Mark Burnett, reality
television king and creator of the hit Survivor,
announced his newest venture into reality TV – The Apprentice President.
The show will premiere on January 20th, 2017, when Donald Trump, the most unfit president in American history, is inaugurated. Billions of viewers are urged to tune into the debut of the series as a self-proclaimed billionaire, with no political experience, raises his tiny hand to take the oath of office.

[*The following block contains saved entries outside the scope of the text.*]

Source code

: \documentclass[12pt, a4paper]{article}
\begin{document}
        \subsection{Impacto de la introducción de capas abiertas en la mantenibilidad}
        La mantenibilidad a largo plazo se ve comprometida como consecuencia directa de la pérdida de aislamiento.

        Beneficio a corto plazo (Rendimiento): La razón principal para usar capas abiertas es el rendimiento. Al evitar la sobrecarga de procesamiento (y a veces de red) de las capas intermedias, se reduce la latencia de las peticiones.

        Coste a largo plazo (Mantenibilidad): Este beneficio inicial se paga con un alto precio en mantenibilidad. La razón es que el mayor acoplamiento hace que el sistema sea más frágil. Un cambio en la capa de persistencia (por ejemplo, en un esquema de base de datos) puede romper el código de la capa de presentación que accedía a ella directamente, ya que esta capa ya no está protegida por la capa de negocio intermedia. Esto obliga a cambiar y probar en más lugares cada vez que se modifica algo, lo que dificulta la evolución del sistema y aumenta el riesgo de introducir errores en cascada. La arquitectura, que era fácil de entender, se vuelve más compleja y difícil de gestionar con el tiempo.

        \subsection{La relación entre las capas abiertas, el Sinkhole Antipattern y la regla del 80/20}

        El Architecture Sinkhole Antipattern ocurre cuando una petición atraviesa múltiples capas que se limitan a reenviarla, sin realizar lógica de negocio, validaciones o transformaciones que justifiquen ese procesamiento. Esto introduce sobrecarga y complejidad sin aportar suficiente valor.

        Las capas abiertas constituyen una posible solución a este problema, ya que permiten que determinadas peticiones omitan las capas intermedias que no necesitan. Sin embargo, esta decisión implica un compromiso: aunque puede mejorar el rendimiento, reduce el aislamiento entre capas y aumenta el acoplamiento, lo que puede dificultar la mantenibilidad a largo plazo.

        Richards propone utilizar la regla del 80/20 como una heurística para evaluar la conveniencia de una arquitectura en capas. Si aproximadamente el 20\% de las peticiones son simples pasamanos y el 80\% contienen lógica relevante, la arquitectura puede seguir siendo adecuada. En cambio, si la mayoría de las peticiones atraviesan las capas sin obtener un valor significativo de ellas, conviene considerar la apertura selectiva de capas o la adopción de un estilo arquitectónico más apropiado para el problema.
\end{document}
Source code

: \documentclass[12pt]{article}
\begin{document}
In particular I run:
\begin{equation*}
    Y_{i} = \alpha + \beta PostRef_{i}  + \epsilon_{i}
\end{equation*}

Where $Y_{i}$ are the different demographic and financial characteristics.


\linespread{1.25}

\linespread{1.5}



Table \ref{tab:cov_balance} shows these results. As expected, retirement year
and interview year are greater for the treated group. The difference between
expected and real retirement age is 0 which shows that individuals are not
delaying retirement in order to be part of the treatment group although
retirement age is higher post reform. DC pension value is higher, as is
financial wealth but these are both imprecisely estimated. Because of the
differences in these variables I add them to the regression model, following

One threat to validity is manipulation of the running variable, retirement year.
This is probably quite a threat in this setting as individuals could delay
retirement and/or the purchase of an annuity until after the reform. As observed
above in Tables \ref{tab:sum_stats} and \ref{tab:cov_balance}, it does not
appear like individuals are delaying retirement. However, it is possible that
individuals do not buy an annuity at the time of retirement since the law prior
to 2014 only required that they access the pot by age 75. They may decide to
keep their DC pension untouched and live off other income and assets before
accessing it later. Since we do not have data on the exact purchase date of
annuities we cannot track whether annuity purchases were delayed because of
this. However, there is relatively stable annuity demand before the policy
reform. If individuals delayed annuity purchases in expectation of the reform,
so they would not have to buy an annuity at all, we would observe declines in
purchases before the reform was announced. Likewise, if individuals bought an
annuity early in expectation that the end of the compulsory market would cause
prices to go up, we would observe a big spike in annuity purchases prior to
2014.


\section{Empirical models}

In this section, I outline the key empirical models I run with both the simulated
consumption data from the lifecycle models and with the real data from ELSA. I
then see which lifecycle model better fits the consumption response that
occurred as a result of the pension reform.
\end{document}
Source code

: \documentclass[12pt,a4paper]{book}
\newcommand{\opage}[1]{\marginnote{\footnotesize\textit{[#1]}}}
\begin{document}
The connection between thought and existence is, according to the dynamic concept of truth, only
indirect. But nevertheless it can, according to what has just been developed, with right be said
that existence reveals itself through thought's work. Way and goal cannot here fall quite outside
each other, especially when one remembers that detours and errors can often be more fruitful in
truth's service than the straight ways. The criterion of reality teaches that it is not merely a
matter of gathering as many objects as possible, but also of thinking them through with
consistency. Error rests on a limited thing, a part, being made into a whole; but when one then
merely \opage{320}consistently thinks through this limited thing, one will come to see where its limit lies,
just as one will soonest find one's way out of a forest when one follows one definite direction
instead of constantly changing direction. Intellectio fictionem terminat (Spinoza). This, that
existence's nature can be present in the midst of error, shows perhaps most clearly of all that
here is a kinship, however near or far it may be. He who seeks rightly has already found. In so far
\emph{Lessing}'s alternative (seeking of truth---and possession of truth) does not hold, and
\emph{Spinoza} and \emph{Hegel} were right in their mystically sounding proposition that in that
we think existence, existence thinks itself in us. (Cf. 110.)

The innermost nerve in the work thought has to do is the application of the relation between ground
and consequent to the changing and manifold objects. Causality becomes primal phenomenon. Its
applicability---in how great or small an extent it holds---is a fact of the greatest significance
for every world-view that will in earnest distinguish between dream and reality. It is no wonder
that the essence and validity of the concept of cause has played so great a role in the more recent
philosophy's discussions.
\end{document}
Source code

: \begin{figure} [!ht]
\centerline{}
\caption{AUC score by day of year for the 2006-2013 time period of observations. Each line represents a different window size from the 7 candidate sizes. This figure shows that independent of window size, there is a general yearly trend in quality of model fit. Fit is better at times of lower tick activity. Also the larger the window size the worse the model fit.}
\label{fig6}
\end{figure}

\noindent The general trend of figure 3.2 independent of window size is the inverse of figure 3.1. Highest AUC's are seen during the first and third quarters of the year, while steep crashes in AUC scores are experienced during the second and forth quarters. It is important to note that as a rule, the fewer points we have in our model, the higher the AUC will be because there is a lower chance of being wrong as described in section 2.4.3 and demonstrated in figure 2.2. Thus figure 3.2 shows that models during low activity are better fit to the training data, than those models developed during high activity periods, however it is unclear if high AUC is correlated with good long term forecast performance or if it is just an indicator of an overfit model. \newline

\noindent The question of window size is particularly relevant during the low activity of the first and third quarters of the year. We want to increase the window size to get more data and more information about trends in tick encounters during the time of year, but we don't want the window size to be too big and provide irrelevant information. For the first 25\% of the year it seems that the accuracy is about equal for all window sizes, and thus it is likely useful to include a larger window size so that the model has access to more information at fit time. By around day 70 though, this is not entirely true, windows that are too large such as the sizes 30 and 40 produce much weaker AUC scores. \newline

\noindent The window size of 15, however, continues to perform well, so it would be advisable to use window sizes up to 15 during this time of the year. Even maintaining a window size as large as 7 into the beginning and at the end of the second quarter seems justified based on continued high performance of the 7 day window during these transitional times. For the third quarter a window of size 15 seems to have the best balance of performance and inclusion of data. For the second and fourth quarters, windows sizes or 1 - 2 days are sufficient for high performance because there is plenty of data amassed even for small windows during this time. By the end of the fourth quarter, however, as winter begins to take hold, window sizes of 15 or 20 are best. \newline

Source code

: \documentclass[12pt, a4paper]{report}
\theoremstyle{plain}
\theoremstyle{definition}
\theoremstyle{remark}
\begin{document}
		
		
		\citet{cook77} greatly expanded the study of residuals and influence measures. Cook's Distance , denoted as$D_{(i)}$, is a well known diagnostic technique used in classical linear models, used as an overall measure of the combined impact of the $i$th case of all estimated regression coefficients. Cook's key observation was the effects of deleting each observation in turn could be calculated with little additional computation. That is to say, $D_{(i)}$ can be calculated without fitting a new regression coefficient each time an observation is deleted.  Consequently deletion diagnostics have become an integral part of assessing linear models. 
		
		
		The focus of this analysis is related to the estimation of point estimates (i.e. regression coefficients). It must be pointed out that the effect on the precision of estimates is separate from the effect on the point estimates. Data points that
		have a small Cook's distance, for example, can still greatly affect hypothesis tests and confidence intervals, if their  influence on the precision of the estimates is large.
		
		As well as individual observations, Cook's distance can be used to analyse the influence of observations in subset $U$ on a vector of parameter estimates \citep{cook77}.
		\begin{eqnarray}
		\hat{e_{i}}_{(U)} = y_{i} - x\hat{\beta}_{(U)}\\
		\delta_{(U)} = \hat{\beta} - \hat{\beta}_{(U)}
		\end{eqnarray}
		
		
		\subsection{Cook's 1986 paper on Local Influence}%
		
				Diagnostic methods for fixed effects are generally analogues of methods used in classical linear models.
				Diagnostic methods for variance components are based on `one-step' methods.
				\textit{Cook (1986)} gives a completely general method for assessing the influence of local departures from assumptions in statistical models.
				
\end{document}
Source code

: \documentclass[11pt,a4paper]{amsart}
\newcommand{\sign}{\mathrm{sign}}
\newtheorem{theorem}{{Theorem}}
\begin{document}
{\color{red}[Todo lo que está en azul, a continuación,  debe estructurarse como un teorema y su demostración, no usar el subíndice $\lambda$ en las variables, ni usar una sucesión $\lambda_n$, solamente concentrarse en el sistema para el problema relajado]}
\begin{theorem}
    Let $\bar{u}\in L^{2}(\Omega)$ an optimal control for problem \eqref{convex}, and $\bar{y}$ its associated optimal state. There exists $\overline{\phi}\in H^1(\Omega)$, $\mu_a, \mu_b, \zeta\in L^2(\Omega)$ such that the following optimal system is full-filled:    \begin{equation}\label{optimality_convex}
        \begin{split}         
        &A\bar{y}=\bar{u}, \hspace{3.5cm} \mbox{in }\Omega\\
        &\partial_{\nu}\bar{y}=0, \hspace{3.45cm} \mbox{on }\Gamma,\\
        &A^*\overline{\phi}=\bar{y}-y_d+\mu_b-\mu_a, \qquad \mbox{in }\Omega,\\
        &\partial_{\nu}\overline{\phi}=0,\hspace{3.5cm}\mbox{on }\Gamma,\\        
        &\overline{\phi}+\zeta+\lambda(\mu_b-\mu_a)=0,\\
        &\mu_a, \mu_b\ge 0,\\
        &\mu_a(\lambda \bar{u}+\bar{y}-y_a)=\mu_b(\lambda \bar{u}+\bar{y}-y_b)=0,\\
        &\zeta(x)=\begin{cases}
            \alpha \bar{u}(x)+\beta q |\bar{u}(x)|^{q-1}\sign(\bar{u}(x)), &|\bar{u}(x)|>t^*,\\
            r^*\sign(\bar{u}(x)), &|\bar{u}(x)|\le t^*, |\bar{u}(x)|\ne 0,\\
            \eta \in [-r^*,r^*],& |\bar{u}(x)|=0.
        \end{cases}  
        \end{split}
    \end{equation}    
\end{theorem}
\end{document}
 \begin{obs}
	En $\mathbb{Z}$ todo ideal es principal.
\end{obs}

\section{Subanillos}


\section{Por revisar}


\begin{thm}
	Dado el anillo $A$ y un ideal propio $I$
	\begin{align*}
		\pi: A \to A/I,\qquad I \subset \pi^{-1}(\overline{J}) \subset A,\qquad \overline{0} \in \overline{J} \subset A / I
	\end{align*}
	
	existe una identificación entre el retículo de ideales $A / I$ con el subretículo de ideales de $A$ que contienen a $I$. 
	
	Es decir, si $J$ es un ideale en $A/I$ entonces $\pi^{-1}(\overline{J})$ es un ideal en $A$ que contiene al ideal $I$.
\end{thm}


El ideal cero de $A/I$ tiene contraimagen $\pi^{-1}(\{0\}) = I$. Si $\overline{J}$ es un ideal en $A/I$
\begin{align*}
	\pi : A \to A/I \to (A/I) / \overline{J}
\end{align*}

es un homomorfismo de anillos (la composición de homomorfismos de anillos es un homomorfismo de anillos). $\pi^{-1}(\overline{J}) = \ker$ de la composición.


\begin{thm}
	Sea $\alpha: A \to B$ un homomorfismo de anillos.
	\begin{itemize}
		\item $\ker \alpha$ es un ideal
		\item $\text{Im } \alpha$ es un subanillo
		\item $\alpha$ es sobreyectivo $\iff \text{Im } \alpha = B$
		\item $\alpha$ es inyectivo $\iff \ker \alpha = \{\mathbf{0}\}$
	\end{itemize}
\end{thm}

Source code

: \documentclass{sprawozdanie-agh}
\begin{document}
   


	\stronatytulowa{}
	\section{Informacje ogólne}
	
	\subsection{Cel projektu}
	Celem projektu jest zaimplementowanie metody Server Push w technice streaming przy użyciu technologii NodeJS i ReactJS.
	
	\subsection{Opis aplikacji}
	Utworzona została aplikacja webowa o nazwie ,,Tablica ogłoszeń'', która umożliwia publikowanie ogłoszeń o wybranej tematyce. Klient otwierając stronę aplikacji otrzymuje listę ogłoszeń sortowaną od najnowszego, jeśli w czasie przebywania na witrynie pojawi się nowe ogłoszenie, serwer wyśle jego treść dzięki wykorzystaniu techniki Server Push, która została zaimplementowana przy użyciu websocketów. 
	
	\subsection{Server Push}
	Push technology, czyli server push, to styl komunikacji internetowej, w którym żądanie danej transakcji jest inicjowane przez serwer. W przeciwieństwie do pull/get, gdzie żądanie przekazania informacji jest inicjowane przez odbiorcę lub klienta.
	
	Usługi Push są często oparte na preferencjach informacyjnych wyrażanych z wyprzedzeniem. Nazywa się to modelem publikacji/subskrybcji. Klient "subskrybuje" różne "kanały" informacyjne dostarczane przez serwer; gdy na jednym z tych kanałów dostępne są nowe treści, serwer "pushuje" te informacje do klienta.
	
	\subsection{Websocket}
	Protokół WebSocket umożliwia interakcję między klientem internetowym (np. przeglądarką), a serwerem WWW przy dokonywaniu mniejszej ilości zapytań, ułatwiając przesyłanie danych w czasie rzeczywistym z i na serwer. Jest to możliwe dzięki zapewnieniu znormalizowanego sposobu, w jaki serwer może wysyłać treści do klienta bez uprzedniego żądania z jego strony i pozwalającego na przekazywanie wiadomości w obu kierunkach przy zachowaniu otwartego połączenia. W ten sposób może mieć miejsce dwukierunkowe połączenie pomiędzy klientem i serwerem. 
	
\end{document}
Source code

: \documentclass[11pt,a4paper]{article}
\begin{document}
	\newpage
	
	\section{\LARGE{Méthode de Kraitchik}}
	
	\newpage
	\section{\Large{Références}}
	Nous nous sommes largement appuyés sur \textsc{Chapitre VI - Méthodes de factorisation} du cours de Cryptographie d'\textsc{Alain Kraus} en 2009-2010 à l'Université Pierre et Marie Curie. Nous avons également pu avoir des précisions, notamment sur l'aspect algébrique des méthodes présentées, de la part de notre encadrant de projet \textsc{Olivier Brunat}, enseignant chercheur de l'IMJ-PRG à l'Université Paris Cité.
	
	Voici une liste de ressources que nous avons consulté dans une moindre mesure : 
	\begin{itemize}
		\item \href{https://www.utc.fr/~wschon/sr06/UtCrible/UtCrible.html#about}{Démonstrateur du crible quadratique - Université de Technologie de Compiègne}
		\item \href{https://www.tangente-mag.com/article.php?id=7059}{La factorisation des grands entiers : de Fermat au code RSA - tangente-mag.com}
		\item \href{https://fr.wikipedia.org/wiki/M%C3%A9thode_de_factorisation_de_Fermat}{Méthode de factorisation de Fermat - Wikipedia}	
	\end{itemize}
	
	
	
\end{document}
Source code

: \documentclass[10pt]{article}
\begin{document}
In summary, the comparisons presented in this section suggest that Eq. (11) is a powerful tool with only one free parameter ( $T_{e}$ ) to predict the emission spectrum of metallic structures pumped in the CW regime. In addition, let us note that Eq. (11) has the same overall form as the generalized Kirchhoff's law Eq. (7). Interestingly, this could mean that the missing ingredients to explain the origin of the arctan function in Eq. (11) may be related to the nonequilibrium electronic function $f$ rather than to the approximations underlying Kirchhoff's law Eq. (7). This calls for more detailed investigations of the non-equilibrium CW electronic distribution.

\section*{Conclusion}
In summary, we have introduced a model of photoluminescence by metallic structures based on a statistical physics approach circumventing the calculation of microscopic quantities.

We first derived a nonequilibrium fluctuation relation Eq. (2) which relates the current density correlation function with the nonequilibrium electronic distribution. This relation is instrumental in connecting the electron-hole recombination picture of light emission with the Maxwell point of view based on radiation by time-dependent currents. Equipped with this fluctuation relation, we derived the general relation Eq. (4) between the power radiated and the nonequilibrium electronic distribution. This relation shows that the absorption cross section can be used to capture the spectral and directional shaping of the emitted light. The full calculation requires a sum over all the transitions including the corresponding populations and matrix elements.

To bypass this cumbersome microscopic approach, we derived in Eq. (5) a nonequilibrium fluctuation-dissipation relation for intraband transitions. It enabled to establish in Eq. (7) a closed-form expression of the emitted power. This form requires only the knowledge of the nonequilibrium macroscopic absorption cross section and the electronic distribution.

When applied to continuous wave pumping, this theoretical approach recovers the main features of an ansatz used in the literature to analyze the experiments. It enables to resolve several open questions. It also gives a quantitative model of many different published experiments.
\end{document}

Watch weekly to see the man
tanned, bully, buffoon tackle the job of “leader of the free world.” He’ll have
many decisions to make, from his throne in the Oval Office. We’ll see him use his
“White Power” as he takes the country back to 1955.
He can’t whitewash the
nation on his own, so every episode he’ll be provided with potential administration
appointees. Those fished from the swamp will be vying for a position with “Demagogue
Donald.”
Every episode the contestants
will be given a project to accomplish as they battle for a position in the
White Supremacy House. Potential projects have been leaked to the press, and
they include:
1
Contestants must
find a tuna hoagie hidden in the Pentagon before Chris Christie sniffs it out.
2
A mad dash as contestants
must return Rudy Giuliani to his secret crypt before sunrise.
3
A fruitful day spent
in the Supreme Court as contestant’s attempt to make Ruth Bader Ginsburg slip
on a banana peel.
4
Contestants must
get Mike Pence to don a rainbow t-shirt and dance to “It’s Raining Men” at the Leather
Daddies bar.
Whoever completes the
project first will move onto the next episode. The losers must head to the Oval Office where
Trump will tell one unlucky contestant “You’re Vetoed!”
The O’Jays have written a
new theme song The Apprentice President
titled “For the Love of God.” The show will be broadcast on C-Span. Check your
local listings for day and time.
Burnett expects the show
should have four successful seasons unless it is cancelled due to impeachment,
war, famine, pestilence or the end of days.